店の看板らしいものが取り付けられていますが、文字は消えてしまっています。


電気も通っていたようですね。何気にコウモリがぶら下がってますが、フラッシュにも反応してくれませんでした。


ショーケースには化粧タイルがまだ残っていますね。


商店と逆側の壁に『トンネル待避所』っぽいものがあります。ここはやはり廃線隧道なのでしょう。


このシャッターというかトタンの扉に書かれた謎の矢印は何でしょうか?


欠円アーチの隧道にマーケットが並びます。


店の扉には閉山に反対するビラがいくつも残っています。閉山は1969(昭和44)年。現在は無人となった集落には、最盛期4000人ほどが暮らしていたそうです。


呉服店の看板。前回見てから数年経っていますが、変わらずここにありました。


マーケットはもう少し続いていますが、水が溜まっているのでここまでです。長靴で来ればもう少し行けたのですが、歩きにくいし疲れるしで今回は置いてきました。


ここでも閉山反対のビラが確認出来ます。閉山となってしまうと山奥の集落では暮らして行けず故郷を離れてしまうことになり、やがて消えていきます。


高度経済成長期を支えた石炭でしたが、その後エネルギー革命は加速、石油が主役へ取って代わります。北海道では、昭和43年頃から大手企業の閉山が進んで行きました。結果、同じように消えた故郷が多数あります。


今回も無事に見学することが出来ましたので、そろそろ入口に向かうこととします。この隧道マーケットを通し、ここで暮らしていた人々の活気が伝わってくるような気がしました。
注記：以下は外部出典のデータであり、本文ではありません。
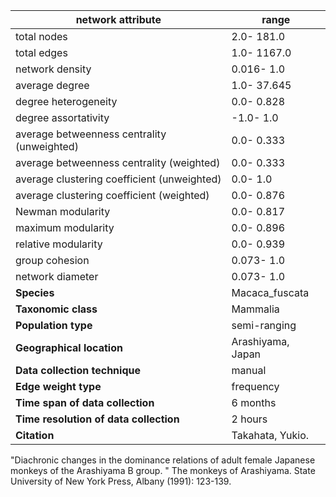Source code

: network attribute|range
---|---
total nodes|2.0- 181.0
total edges|1.0- 1167.0
network density|0.016- 1.0
average degree|1.0- 37.645
degree heterogeneity|0.0- 0.828
degree assortativity|-1.0- 1.0
average betweenness centrality (unweighted)|0.0- 0.333
average betweenness centrality (weighted)|0.0- 0.333
average clustering coefficient (unweighted)|0.0- 1.0
average clustering coefficient (weighted)|0.0- 0.876
Newman modularity|0.0- 0.817
maximum modularity|0.0- 0.896
relative modularity|0.0- 0.939
group cohesion|0.073- 1.0
network diameter|0.073- 1.0
**Species**| Macaca_fuscata
**Taxonomic class**| Mammalia
**Population type**| semi-ranging
**Geographical location**| Arashiyama, Japan
**Data collection technique**| manual 
**Edge weight type**| frequency
**Time span of data collection**| 6 months
**Time resolution of data collection**| 2 hours
**Citation**| Takahata, Yukio.
 "Diachronic changes in the dominance relations of adult female Japanese monkeys of the Arashiyama B group.
" The monkeys of Arashiyama.
 State University of New York Press, Albany (1991): 123-139.
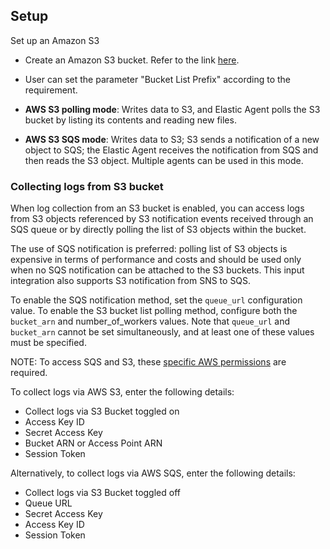 ## Setup

Set up an Amazon S3
- Create an Amazon S3 bucket. Refer to the link [here](https://docs.aws.amazon.com/AmazonS3/latest/userguide/create-bucket-overview.html).
- User can set the parameter "Bucket List Prefix" according to the requirement.

- **AWS S3 polling mode**: Writes data to S3, and Elastic Agent polls the S3 bucket by listing its contents and reading new files. 
- **AWS S3 SQS mode**: Writes data to S3; S3 sends a notification of a new object to SQS; the Elastic Agent receives the notification from SQS and then reads the S3 object. Multiple agents can be used in this mode.


### Collecting logs from S3 bucket

When log collection from an S3 bucket is enabled, you can access logs from S3 objects referenced by S3 notification events received through an SQS queue or by directly polling the list of S3 objects within the bucket.

The use of SQS notification is preferred: polling list of S3 objects is
expensive in terms of performance and costs and should be used only
when no SQS notification can be attached to the S3 buckets. This input
integration also supports S3 notification from SNS to SQS.

To enable the SQS notification method, set the `queue_url` configuration value. To enable the S3 bucket list polling method, configure both the `bucket_arn` and number_of_workers values. Note that `queue_url` and `bucket_arn` cannot be set simultaneously, and at least one of these values must be specified.

NOTE: To access SQS and S3, these [specific AWS permissions](https://www.elastic.co/guide/en/beats/filebeat/current/filebeat-input-aws-s3.html#_aws_permissions_2) are required.

  To collect logs via AWS S3, enter the following details:
  - Collect logs via S3 Bucket toggled on
  - Access Key ID
  - Secret Access Key
  - Bucket ARN or Access Point ARN
  - Session Token

  Alternatively, to collect logs via AWS SQS, enter the following details:
  - Collect logs via S3 Bucket toggled off
  - Queue URL
  - Secret Access Key
  - Access Key ID
  - Session Token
戻りがてら店舗の状況を良く見ると、壁には結構なクラックが入っています。


トンネルの路盤隆起も見られ、かなり危険な感じです。


この辺りが特にトンネル幅が狭くなっているように見えます。


ここは部分的に崩落し、壁から土砂が流入しています。


なんと逆側の壁からも土砂流入が見られます。年々、危険度は増しているようです。


あと何年、外からの圧力に耐えることが出来るのだろうか?などと考えながら出入口に向かいます。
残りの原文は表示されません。